Directions: An exact reproduction of all the data is needed, with no images in it.

*** Provided data ***

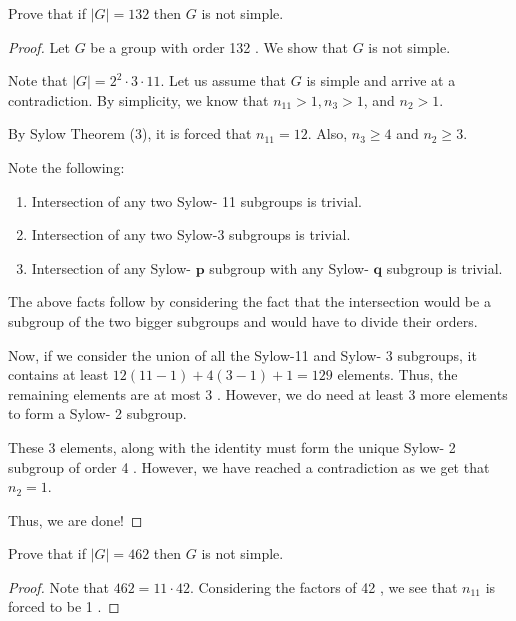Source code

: \begin{exercise}
Prove that if $\lvert G \rvert=132$ then $G$ is not simple.
\end{exercise}
\begin{proof}
Let $G$ be a group with order 132 . We show that $G$ is not simple.

Note that $|G|=2^2 \cdot 3 \cdot 11$. Let us assume that $G$ is simple and arrive at a contradiction. By simplicity, we know that $n_{11}>1, n_3>1$, and $n_2>1$.

By Sylow Theorem (3), it is forced that $n_{11}=12$. Also, $n_3 \geq 4$ and $n_2 \geq 3$.

Note the following:

\begin{enumerate}
	\item Intersection of any two Sylow- 11 subgroups is trivial.
	\item Intersection of any two Sylow-3 subgroups is trivial.
	\item Intersection of any Sylow- $\boldsymbol{p}$ subgroup with any Sylow- $\boldsymbol{q}$ subgroup is trivial.
\end{enumerate}

The above facts follow by considering the fact that the intersection would be a subgroup of the two bigger subgroups and would have to divide their orders.

Now, if we consider the union of all the Sylow-11 and Sylow- 3 subgroups, it contains at least $12(11-1)+4(3-1)+1=129$ elements. Thus, the remaining elements are at most 3 . However, we do need at least 3 more elements to form a Sylow- 2 subgroup.

These 3 elements, along with the identity must form the unique Sylow- 2 subgroup of order 4 . However, we have reached a contradiction as we get that $n_2=1$.

Thus, we are done!

\end{proof}

\begin{exercise}
Prove that if $|G|=462$ then $G$ is not simple.
\end{exercise}
\begin{proof}
Note that $462=11 \cdot 42$. Considering the factors of 42 , we see that $n_{11}$ is forced to be 1 .
\end{proof}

*** End of Provided data ***

Output of the task:
Source code

: \begin{exercise}
Prove that if $\lvert G \rvert=132$ then $G$ is not simple.
\end{exercise}
\begin{proof}
Let $G$ be a group with order 132 . We show that $G$ is not simple.

Note that $|G|=2^2 \cdot 3 \cdot 11$. Let us assume that $G$ is simple and arrive at a contradiction. By simplicity, we know that $n_{11}>1, n_3>1$, and $n_2>1$.

By Sylow Theorem (3), it is forced that $n_{11}=12$. Also, $n_3 \geq 4$ and $n_2 \geq 3$.

Note the following:

\begin{enumerate}
	\item Intersection of any two Sylow- 11 subgroups is trivial.
	\item Intersection of any two Sylow-3 subgroups is trivial.
	\item Intersection of any Sylow- $\boldsymbol{p}$ subgroup with any Sylow- $\boldsymbol{q}$ subgroup is trivial.
\end{enumerate}

The above facts follow by considering the fact that the intersection would be a subgroup of the two bigger subgroups and would have to divide their orders.

Now, if we consider the union of all the Sylow-11 and Sylow- 3 subgroups, it contains at least $12(11-1)+4(3-1)+1=129$ elements. Thus, the remaining elements are at most 3 . However, we do need at least 3 more elements to form a Sylow- 2 subgroup.

These 3 elements, along with the identity must form the unique Sylow- 2 subgroup of order 4 . However, we have reached a contradiction as we get that $n_2=1$.

Thus, we are done!

\end{proof}

\begin{exercise}
Prove that if $|G|=462$ then $G$ is not simple.
\end{exercise}
\begin{proof}
Note that $462=11 \cdot 42$. Considering the factors of 42 , we see that $n_{11}$ is forced to be 1 .
\end{proof}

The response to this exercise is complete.